She's Gotta Have It
In the first three minutes of She's Gotta Have
It,
writer-director-star Spike Lee offers up a Zora Neale Hurston quote, a
plaintive jazz score by his father Bill, artful photos of New York street life
by his brother David, and sumptuous black-and-white footage of bridges and
brownstones, shot by cinematographer Ernest Dickerson. In 1986, few American
independent films looked and sounded as distinctive as She's Gotta Have It, and Lee upped the ante
further by seeming to promote a theretofore-unrecognized new Harlem
Renaissance. From the jump, She's Gotta Have It announced that it wasn't
going to define black life in terms of crime and poverty, just as it wasn't
going to bind independent filmmaking to moribund realism.

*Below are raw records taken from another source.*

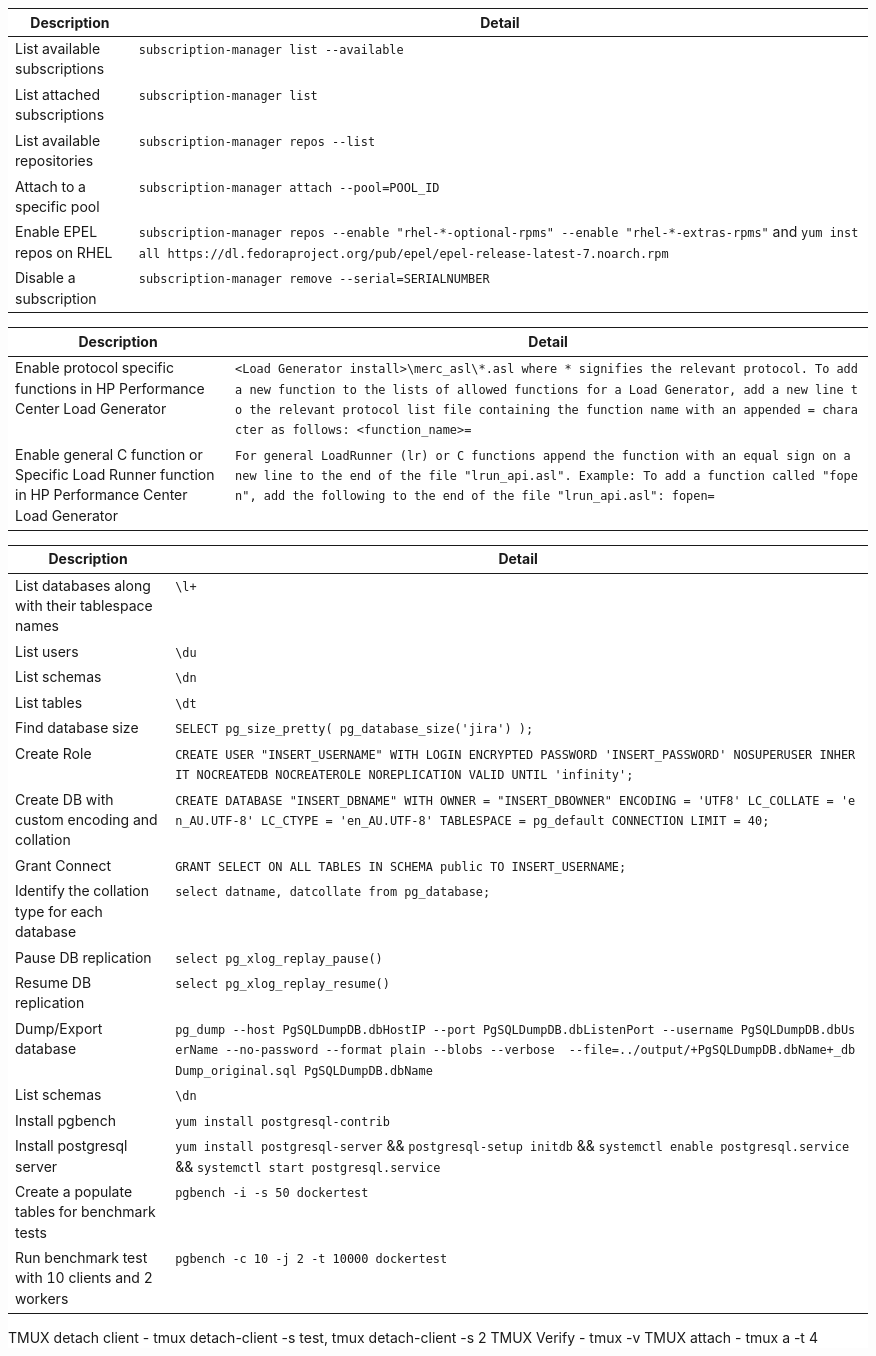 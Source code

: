 | Description |  Detail |
| --- | --- |
| List available subscriptions | `subscription-manager list --available` |
| List attached subscriptions | `subscription-manager list` |
| List available repositories | `subscription-manager repos --list` |
| Attach to a specific pool | `subscription-manager attach --pool=POOL_ID` |
| Enable EPEL repos on RHEL | `subscription-manager repos --enable "rhel-*-optional-rpms" --enable "rhel-*-extras-rpms"` and `yum install https://dl.fedoraproject.org/pub/epel/epel-release-latest-7.noarch.rpm` |
| Disable a subscription  | `subscription-manager remove --serial=SERIALNUMBER` |

| Description |  Detail |
| --- | --- |
| Enable protocol specific functions in HP Performance Center Load Generator | `<Load Generator install>\merc_asl\*.asl where * signifies the relevant protocol. To add a new function to the lists of allowed functions for a Load Generator, add a new line to the relevant protocol list file containing the function name with an appended = character as follows: <function_name>=` |
| Enable general C function or Specific Load Runner function in HP Performance Center Load Generator | `For general LoadRunner (lr) or C functions append the function with an equal sign on a new line to the end of the file "lrun_api.asl". Example: To add a function called "fopen", add the following to the end of the file "lrun_api.asl": fopen=` |


| Description |  Detail |
| --- | --- |
| List databases along with their tablespace names | `\l+` |
| List users | `\du` |
| List schemas | `\dn` |
| List tables | `\dt` |
| Find database size | `SELECT pg_size_pretty( pg_database_size('jira') );` |
| Create Role | `CREATE USER "INSERT_USERNAME" WITH LOGIN ENCRYPTED PASSWORD 'INSERT_PASSWORD' NOSUPERUSER INHERIT NOCREATEDB NOCREATEROLE NOREPLICATION VALID UNTIL 'infinity';` |
| Create DB with custom encoding and collation | `CREATE DATABASE "INSERT_DBNAME" WITH OWNER = "INSERT_DBOWNER" ENCODING = 'UTF8' LC_COLLATE = 'en_AU.UTF-8' LC_CTYPE = 'en_AU.UTF-8' TABLESPACE = pg_default CONNECTION LIMIT = 40;` |
| Grant Connect | `GRANT SELECT ON ALL TABLES IN SCHEMA public TO INSERT_USERNAME;` |
| Identify the collation type for each database | `select datname, datcollate from pg_database;` |
| Pause DB replication | `select pg_xlog_replay_pause()` |
| Resume DB replication | `select pg_xlog_replay_resume()` |
| Dump/Export database | `pg_dump --host PgSQLDumpDB.dbHostIP --port PgSQLDumpDB.dbListenPort --username PgSQLDumpDB.dbUserName --no-password --format plain --blobs --verbose  --file=../output/+PgSQLDumpDB.dbName+_dbDump_original.sql PgSQLDumpDB.dbName` |
| List schemas | `\dn` |
| Install pgbench | `yum install postgresql-contrib` |
| Install postgresql server | `yum install postgresql-server` && `postgresql-setup initdb` && `systemctl enable postgresql.service` && `systemctl start postgresql.service` |
| Create a populate tables for benchmark tests | `pgbench -i -s 50 dockertest` |
| Run benchmark test with 10 clients and 2 workers | `pgbench -c 10 -j 2 -t 10000 dockertest` |



TMUX detach client - tmux detach-client -s test, tmux detach-client -s 2
TMUX Verify - tmux -v
TMUX attach - tmux a -t 4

Nevertheless, a lot about She's Gotta Have It was iffy then and is iffy
now, starting with the premise. Tracy Camilla Johns plays a promiscuous young
commercial artist juggling three boyfriends: genteel professional Tommy Redmond
Hicks, preening model John Canada Terrell, and Lee, a livewire bike messenger.
(Johns also has a predatory lesbian friend… best forgotten.) The movie tries to
compensate for its lack of story by promising a frank look at female sexuality,
but the title tells the tale: When it comes to its central idea, She's Gotta
Have It
is more leering than revelatory.
Luckily, Lee has more on his mind than just making
some nebulous points about gender relations. She's Gotta Have It is a calling-card film in
the best sense of the term, in that it doesn't just show what Lee can do, but
what anyone can do. In spite of his small budget, Lee shoots a musical number
in vivid color, and works in a poetry reading, a comic montage of lame male
pickup lines, and even a sex scene that looks like something out of Stanley
Kubrick's 2001.
The movie aches
with possibility, and the real shame isn't that the film's plot isn't as good
as its style, but that independent filmmakers—and black filmmakers in
particular—have largely failed to follow Lee's lead.
Key features: None, which is a travesty.
Is it too late for Criterion or Milestone to take over this project?